Beyond the Brief: How a Solar Canopy Became a Running Track

This piece has nothing to do with running track design at first glance. The brief for Erie Sports Center, at its core, was simple: cover the sports campus with a solar canopy. A 25-hectare site with American football, baseball, and soccer fields needed shelter and a source of energy. A canopy solves both, shade below, solar panels above. Brief delivered.

But a brief delivered is not the same as an opportunity taken.

A solar canopy, on its own, is infrastructure. It does its job quietly: it keeps the rain off, it generates electricity, and most people walking through the site would never think about it again. That would have been a perfectly acceptable answer. It also would have been a missed one.

What if the canopy wasn’t just something you stood under, what if it was also something you could stand on, run along, move through? That question is where the project actually started to get interesting, and it’s the part that wasn’t asked for.

Around the canopy’s edge, we added a loop, a running track that traces the perimeter of the structure, lifted above the fields, threading along the top of the very surface that’s generating the site’s power. Suddenly the canopy isn’t just a roof with solar panels on it. It’s a piece of athletic infrastructure in its own right. Runners get an elevated, continuous circuit around the entire campus, views over the fields, a sense of the whole site laid out below them, a place to train that didn’t exist in the brief at all.
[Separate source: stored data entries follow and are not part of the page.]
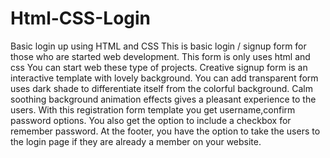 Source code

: # Html-CSS-Login
Basic login up using HTML and CSS
This is basic login / signup form for those who are started web development.
This form is only uses html and css
You can start web these type of projects.
Creative signup form is an interactive template with lovely background. 
You can add transparent form uses dark shade to differentiate itself from the colorful background.
Calm soothing background animation effects gives a pleasant experience to the users.
With this registration form template you get username,confirm password options.
You also get the option to include a checkbox for remember password. 
At the footer, you have the option to take the users to the login page if they are already a member on your website. 
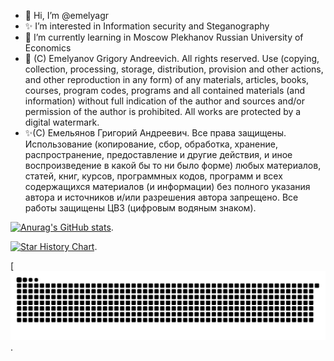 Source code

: - 👋 Hi, I’m @emelyagr
- ✨ I’m interested in Information security and Steganography
- 🌱 I’m currently learning in Moscow Plekhanov Russian University of Economics
- 👀 (C) Emelyanov Grigory Andreevich. All rights reserved. Use (copying, collection, processing, storage, distribution, provision and other actions, and other reproduction in any form) of any materials, articles, books, courses, program codes, programs and all contained materials (and information) without full indication of the author and sources and/or permission of the author is prohibited. All works are protected by a digital watermark.
- ✨(С) Емельянов Григорий Андреевич. Все права защищены. Использование (копирование, сбор, обработка, хранение, распространение, предоставление и другие действия, и иное воспроизведение в какой бы то ни было форме) любых материалов, статей, книг, курсов, программных кодов, программ и всех содержащихся материалов (и информации) без полного указания автора и источников и/или разрешения автора запрещено. Все работы защищены ЦВЗ (цифровым водяным знаком).
<!---
emelyagr/emelyagr is a ✨ special ✨ repository because its `README.md` (this file) appears on your GitHub profile.
You can click the Preview link to take a look at your changes.
--->
[![Anurag's GitHub stats](https://github-readme-stats.vercel.app/api?username=emelyagr&theme=tokyonight&show_icons=true)](https://github.com/anuraghazra/github-readme-stats).

[![Star History Chart](https://api.star-history.com/svg?repos=emelyagr/emelyagr&type=Date)](https://www.star-history.com/#emelyagr/emelyagr&Date).

[![emelyagr](https://github.com/emelyagr/emelyagr/blob/main/github-user-contribution.svg).
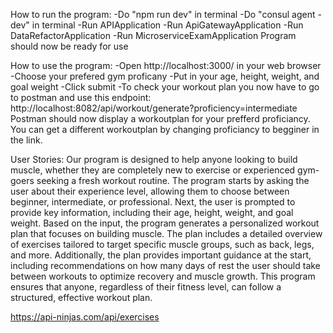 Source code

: How to run the program:
-Do "npm run dev" in terminal
-Do "consul agent -dev" in terminal
-Run APIApplication
-Run ApiGatewayApplication
-Run DataRefactorApplication
-Run MicroserviceExamApplication
Program should now be ready for use

How to use the program:
-Open http://localhost:3000/ in your web browser
-Choose your prefered gym proficany
-Put in your age, height, weight, and goal weight
-Click submit
-To check your workout plan you now have to go to postman and use this endpoint: http://localhost:8082/api/workout/generate?proficiency=intermediate
Postman should now display a workoutplan for your prefferd proficiancy. You can get a different workoutplan by changing proficiancy to begginer in the link.

User Stories:
Our program is designed to help anyone looking to build muscle, whether they are completely new to exercise or experienced gym-goers seeking a fresh workout routine.
The program starts by asking the user about their experience level, allowing them to choose between beginner, intermediate, or professional. Next, the user is prompted to provide key information, including their age, height, weight, and goal weight.
Based on the input, the program generates a personalized workout plan that focuses on building muscle. The plan includes a detailed overview of exercises tailored to target specific muscle groups, such as back, legs, and more.
Additionally, the plan provides important guidance at the start, including recommendations on how many days of rest the user should take between workouts to optimize recovery and muscle growth.
This program ensures that anyone, regardless of their fitness level, can follow a structured, effective workout plan.

https://api-ninjas.com/api/exercises
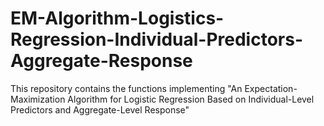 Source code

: # EM-Algorithm-Logistics-Regression-Individual-Predictors-Aggregate-Response
This repository contains the functions implementing "An Expectation-Maximization Algorithm for Logistic Regression Based on Individual-Level Predictors and Aggregate-Level Response"
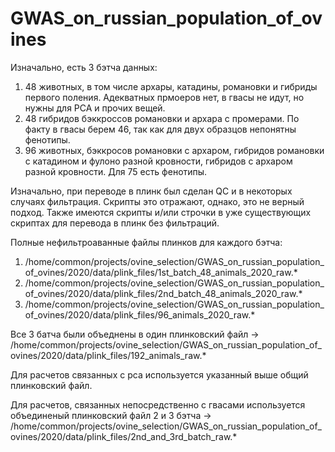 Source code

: # GWAS_on_russian_population_of_ovines

Изначально, есть 3 бэтча данных: 
1) 48 животных, в том числе архары, катадины, романовки и гибриды первого поления. Адекватных прмоеров нет, в гвасы не идут, но нужны для PCA и прочих вещей. 
2) 48 гибридов бэккроссов романовки и архара с промерами. По факту в гвасы берем 46, так как для двух образцов непонятны фенотипы. 
3) 96 животных, бэккросов романовки с архаром, гибридов романовки с катадином и фулоно разной кровности, гибридов с архаром разной кровности. Для 75 есть фенотипы.

Изначально, при переводе в плинк был сделан QC и в некоторых случаях фильтрация. Скрипты это отражают, однако, это не верный подход. Также имеются скрипты и/или строчки в уже существующих скриптах для перевода в плинк без фильтраций.

Полные нефильтроаванные файлы плинков для каждого бэтча:  
1) /home/common/projects/ovine_selection/GWAS_on_russian_population_of_ovines/2020/data/plink_files/1st_batch_48_animals_2020_raw.*
2) /home/common/projects/ovine_selection/GWAS_on_russian_population_of_ovines/2020/data/plink_files/2nd_batch_48_animals_2020_raw.*
3) /home/common/projects/ovine_selection/GWAS_on_russian_population_of_ovines/2020/data/plink_files/96_animals_2020_raw.*

Все 3 батча были объеднены в один плинковский файл -> /home/common/projects/ovine_selection/GWAS_on_russian_population_of_ovines/2020/data/plink_files/192_animals_raw.*
 
Для расчетов связанных с pca используется указанный выше общий плинковский файл.

Для расчетов, связанных непосредственно с гвасами используется объединеный плинковский файл 2 и 3 бэтча -> /home/common/projects/ovine_selection/GWAS_on_russian_population_of_ovines/2020/data/plink_files/2nd_and_3rd_batch_raw.*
This is the spirit I care about most in this project: the canopy was the objective, but the loop and the running track are what the project actually gives. One was required. The other was offered.

I think this distinction matters more than it sounds. It’s easy to treat a brief as a ceiling, solve exactly what was asked, as efficiently as possible, and stop. But a brief is really a floor. It tells you the minimum the project needs to do to function. Everything above that floor is where design earns its place, where a roof becomes a track, where infrastructure becomes experience, where “covering the sports centre with solar panels” becomes “giving the whole campus a new way to move through and around itself.”

At Erie Sports Centre, the solar canopy still does exactly what it was asked to do, it shelters three sports fields and generates a significant share of the site’s energy. But layered on top of that requirement is a second, unrequested structure: a loop that turns the canopy into a running track, a vantage point, a piece of the campus you can actively use rather than just stand beneath.

That’s the part I’d want anyone visiting the site to notice first, not the solar panels, even though they’re doing essential work, but the fact that you can run along the top of them. The objective was a canopy. What we built was a canopy, plus a loop, plus a running track, plus a new relationship between the people using the site and the structure powering it.

Meet the brief. Then ask what else the same structure could give you for free.

In this case, that meant a complete running track design layered onto infrastructure that was never intended to be walked on, proof that the most generous part of a project can be the part nobody asked for.